### Records excerpted from a collection
⁂

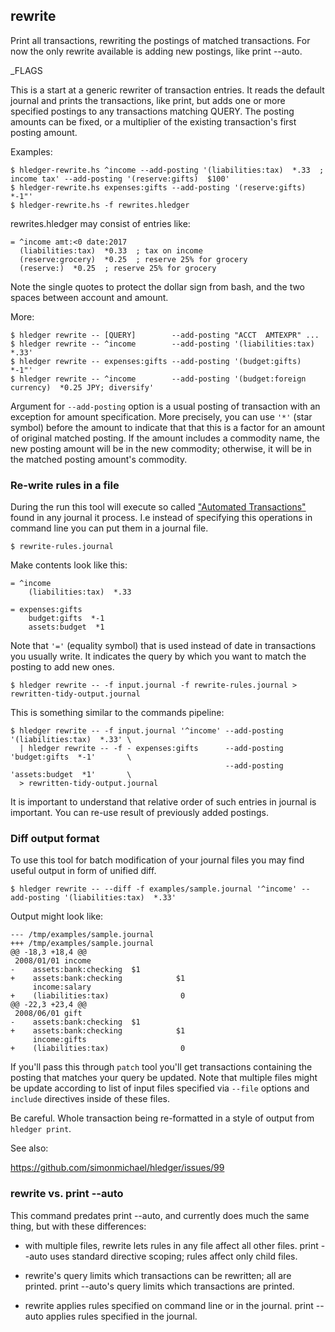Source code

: ## rewrite

Print all transactions, rewriting the postings of matched transactions.
For now the only rewrite available is adding new postings, like print --auto.

_FLAGS

This is a start at a generic rewriter of transaction entries.
It reads the default journal and prints the transactions, like print,
but adds one or more specified postings to any transactions matching QUERY.
The posting amounts can be fixed, or a multiplier of the existing transaction's first posting amount. 

Examples:
```cli
$ hledger-rewrite.hs ^income --add-posting '(liabilities:tax)  *.33  ; income tax' --add-posting '(reserve:gifts)  $100'
$ hledger-rewrite.hs expenses:gifts --add-posting '(reserve:gifts)  *-1"'
$ hledger-rewrite.hs -f rewrites.hledger
```
rewrites.hledger may consist of entries like:
```journal
= ^income amt:<0 date:2017
  (liabilities:tax)  *0.33  ; tax on income
  (reserve:grocery)  *0.25  ; reserve 25% for grocery
  (reserve:)  *0.25  ; reserve 25% for grocery
```
Note the single quotes to protect the dollar sign from bash, 
and the two spaces between account and amount.

More:

```cli
$ hledger rewrite -- [QUERY]        --add-posting "ACCT  AMTEXPR" ...
$ hledger rewrite -- ^income        --add-posting '(liabilities:tax)  *.33'
$ hledger rewrite -- expenses:gifts --add-posting '(budget:gifts)  *-1"'
$ hledger rewrite -- ^income        --add-posting '(budget:foreign currency)  *0.25 JPY; diversify'
```

Argument for `--add-posting` option is a usual posting of transaction with an
exception for amount specification. More precisely, you can use `'*'` (star
symbol) before the amount to indicate that that this is a factor for an
amount of original matched posting.  If the amount includes a commodity name,
the new posting amount will be in the new commodity; otherwise, it will be in
the matched posting amount's commodity.

### Re-write rules in a file

During the run this tool will execute so called
["Automated Transactions"](http://ledger-cli.org/3.0/doc/ledger3.html#Automated-Transactions)
found in any journal it process. I.e instead of specifying this operations in
command line you can put them in a journal file.

```cli
$ rewrite-rules.journal
```

Make contents look like this:

```journal
= ^income
    (liabilities:tax)  *.33

= expenses:gifts
    budget:gifts  *-1
    assets:budget  *1
```

Note that `'='` (equality symbol) that is used instead of date in transactions
you usually write. It indicates the query by which you want to match the
posting to add new ones.

```cli
$ hledger rewrite -- -f input.journal -f rewrite-rules.journal > rewritten-tidy-output.journal
```

This is something similar to the commands pipeline:

```cli
$ hledger rewrite -- -f input.journal '^income' --add-posting '(liabilities:tax)  *.33' \
  | hledger rewrite -- -f - expenses:gifts      --add-posting 'budget:gifts  *-1'       \
                                                --add-posting 'assets:budget  *1'       \
  > rewritten-tidy-output.journal
```

It is important to understand that relative order of such entries in journal is
important. You can re-use result of previously added postings.

### Diff output format

To use this tool for batch modification of your journal files you may find
useful output in form of unified diff.

```cli
$ hledger rewrite -- --diff -f examples/sample.journal '^income' --add-posting '(liabilities:tax)  *.33'
```

Output might look like:

```
--- /tmp/examples/sample.journal
+++ /tmp/examples/sample.journal
@@ -18,3 +18,4 @@
 2008/01/01 income
-    assets:bank:checking  $1
+    assets:bank:checking            $1
     income:salary
+    (liabilities:tax)                0
@@ -22,3 +23,4 @@
 2008/06/01 gift
-    assets:bank:checking  $1
+    assets:bank:checking            $1
     income:gifts
+    (liabilities:tax)                0
```

If you'll pass this through `patch` tool you'll get transactions containing the
posting that matches your query be updated. Note that multiple files might be
update according to list of input files specified via `--file` options and
`include` directives inside of these files.

Be careful. Whole transaction being re-formatted in a style of output from
`hledger print`.

See also: 

https://github.com/simonmichael/hledger/issues/99

### rewrite vs. print --auto

This command predates print --auto, and currently does much the same thing,
but with these differences:

- with multiple files, rewrite lets rules in any file affect all other files.
  print --auto uses standard directive scoping; rules affect only child files.

- rewrite's query limits which transactions can be rewritten; all are printed.
  print --auto's query limits which transactions are printed.

- rewrite applies rules specified on command line or in the journal.
  print --auto applies rules specified in the journal.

⁂

### Problem statement
The task calls for every record to be transcribed exactly, with no images included.

### Result of this exercise
Source code

: ## rewrite

Print all transactions, rewriting the postings of matched transactions.
For now the only rewrite available is adding new postings, like print --auto.

_FLAGS

This is a start at a generic rewriter of transaction entries.
It reads the default journal and prints the transactions, like print,
but adds one or more specified postings to any transactions matching QUERY.
The posting amounts can be fixed, or a multiplier of the existing transaction's first posting amount. 

Examples:
```cli
$ hledger-rewrite.hs ^income --add-posting '(liabilities:tax)  *.33  ; income tax' --add-posting '(reserve:gifts)  $100'
$ hledger-rewrite.hs expenses:gifts --add-posting '(reserve:gifts)  *-1"'
$ hledger-rewrite.hs -f rewrites.hledger
```
rewrites.hledger may consist of entries like:
```journal
= ^income amt:<0 date:2017
  (liabilities:tax)  *0.33  ; tax on income
  (reserve:grocery)  *0.25  ; reserve 25% for grocery
  (reserve:)  *0.25  ; reserve 25% for grocery
```
Note the single quotes to protect the dollar sign from bash, 
and the two spaces between account and amount.

More:

```cli
$ hledger rewrite -- [QUERY]        --add-posting "ACCT  AMTEXPR" ...
$ hledger rewrite -- ^income        --add-posting '(liabilities:tax)  *.33'
$ hledger rewrite -- expenses:gifts --add-posting '(budget:gifts)  *-1"'
$ hledger rewrite -- ^income        --add-posting '(budget:foreign currency)  *0.25 JPY; diversify'
```

Argument for `--add-posting` option is a usual posting of transaction with an
exception for amount specification. More precisely, you can use `'*'` (star
symbol) before the amount to indicate that that this is a factor for an
amount of original matched posting.  If the amount includes a commodity name,
the new posting amount will be in the new commodity; otherwise, it will be in
the matched posting amount's commodity.

### Re-write rules in a file

During the run this tool will execute so called
["Automated Transactions"](http://ledger-cli.org/3.0/doc/ledger3.html#Automated-Transactions)
found in any journal it process. I.e instead of specifying this operations in
command line you can put them in a journal file.

```cli
$ rewrite-rules.journal
```

Make contents look like this:

```journal
= ^income
    (liabilities:tax)  *.33

= expenses:gifts
    budget:gifts  *-1
    assets:budget  *1
```

Note that `'='` (equality symbol) that is used instead of date in transactions
you usually write. It indicates the query by which you want to match the
posting to add new ones.

```cli
$ hledger rewrite -- -f input.journal -f rewrite-rules.journal > rewritten-tidy-output.journal
```

This is something similar to the commands pipeline:

```cli
$ hledger rewrite -- -f input.journal '^income' --add-posting '(liabilities:tax)  *.33' \
  | hledger rewrite -- -f - expenses:gifts      --add-posting 'budget:gifts  *-1'       \
                                                --add-posting 'assets:budget  *1'       \
  > rewritten-tidy-output.journal
```

It is important to understand that relative order of such entries in journal is
important. You can re-use result of previously added postings.

### Diff output format

To use this tool for batch modification of your journal files you may find
useful output in form of unified diff.

```cli
$ hledger rewrite -- --diff -f examples/sample.journal '^income' --add-posting '(liabilities:tax)  *.33'
```

Output might look like:

```
--- /tmp/examples/sample.journal
+++ /tmp/examples/sample.journal
@@ -18,3 +18,4 @@
 2008/01/01 income
-    assets:bank:checking  $1
+    assets:bank:checking            $1
     income:salary
+    (liabilities:tax)                0
@@ -22,3 +23,4 @@
 2008/06/01 gift
-    assets:bank:checking  $1
+    assets:bank:checking            $1
     income:gifts
+    (liabilities:tax)                0
```

If you'll pass this through `patch` tool you'll get transactions containing the
posting that matches your query be updated. Note that multiple files might be
update according to list of input files specified via `--file` options and
`include` directives inside of these files.

Be careful. Whole transaction being re-formatted in a style of output from
`hledger print`.

See also: 

https://github.com/simonmichael/hledger/issues/99

### rewrite vs. print --auto

This command predates print --auto, and currently does much the same thing,
but with these differences:

- with multiple files, rewrite lets rules in any file affect all other files.
  print --auto uses standard directive scoping; rules affect only child files.

- rewrite's query limits which transactions can be rewritten; all are printed.
  print --auto's query limits which transactions are printed.

- rewrite applies rules specified on command line or in the journal.
  print --auto applies rules specified in the journal.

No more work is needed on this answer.